Challenges with Bayesian Statistics
One of the major impediments for wider use of Bayesian methods in drug development is the lack of a clear regulatory framework for its acceptance in the drug-approval process. While there are positive steps in that direction, such as the FDA guideline for use of Bayesian statistics in devices (FDA 2010), most of the widely referenced guidelines, including ICH E9 (ICH E9 Expert Working Group 1999), give greater emphasis to frequentist approaches.

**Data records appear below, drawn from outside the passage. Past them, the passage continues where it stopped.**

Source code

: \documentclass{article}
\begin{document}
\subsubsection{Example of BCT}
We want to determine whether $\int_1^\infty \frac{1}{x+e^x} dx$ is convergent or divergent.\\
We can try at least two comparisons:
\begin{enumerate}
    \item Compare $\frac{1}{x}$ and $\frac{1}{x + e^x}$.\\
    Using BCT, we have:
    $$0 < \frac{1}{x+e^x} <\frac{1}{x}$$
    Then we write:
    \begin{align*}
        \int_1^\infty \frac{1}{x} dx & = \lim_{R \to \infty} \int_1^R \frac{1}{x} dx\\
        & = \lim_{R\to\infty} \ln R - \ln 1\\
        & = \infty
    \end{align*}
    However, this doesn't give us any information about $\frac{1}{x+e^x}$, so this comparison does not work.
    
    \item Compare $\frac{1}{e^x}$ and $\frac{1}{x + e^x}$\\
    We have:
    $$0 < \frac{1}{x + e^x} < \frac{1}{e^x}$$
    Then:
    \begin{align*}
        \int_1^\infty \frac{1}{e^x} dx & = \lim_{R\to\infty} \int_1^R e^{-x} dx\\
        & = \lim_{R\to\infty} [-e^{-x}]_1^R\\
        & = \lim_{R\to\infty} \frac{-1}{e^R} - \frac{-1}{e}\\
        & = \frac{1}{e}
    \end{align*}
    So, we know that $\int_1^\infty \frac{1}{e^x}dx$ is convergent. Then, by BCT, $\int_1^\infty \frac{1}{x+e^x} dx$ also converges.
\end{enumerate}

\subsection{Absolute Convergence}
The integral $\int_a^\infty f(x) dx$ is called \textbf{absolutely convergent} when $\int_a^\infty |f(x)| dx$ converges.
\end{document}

Bayesian trials also have certain inherent difficulties that may make them less appealing to clinical trialists. For example, it may require substantial effort to prespecify some important decisions at the design stage, including the choice of the prior information, and how it would be incorporated with the trial data. Further, despite the considerable progress made in the implementation of Bayesian models, the approach is still computationally intensive compared to corresponding frequentist techniques, especially the requirement to perform extensive simulations to assess the operating characteristics of the procedure. Nevertheless, Bayesian reasoning parallels human thinking, i.e., what we know about the parameter of interest going into an experiment and how the experimental results change our knowledge.
Despite the growing interest in Bayesian statistics, the broader application of the approach has not been fully realized. In this section, we highlighted some of the opportunities and challenges from regulatory and drugdevelopment perspectives. With the increasing focus on enhancing the efficiency of clinical trials, Bayesian methods will arguably continue to garner acceptability, especially given their role in facilitating decision-making through use of historical and accumulating data.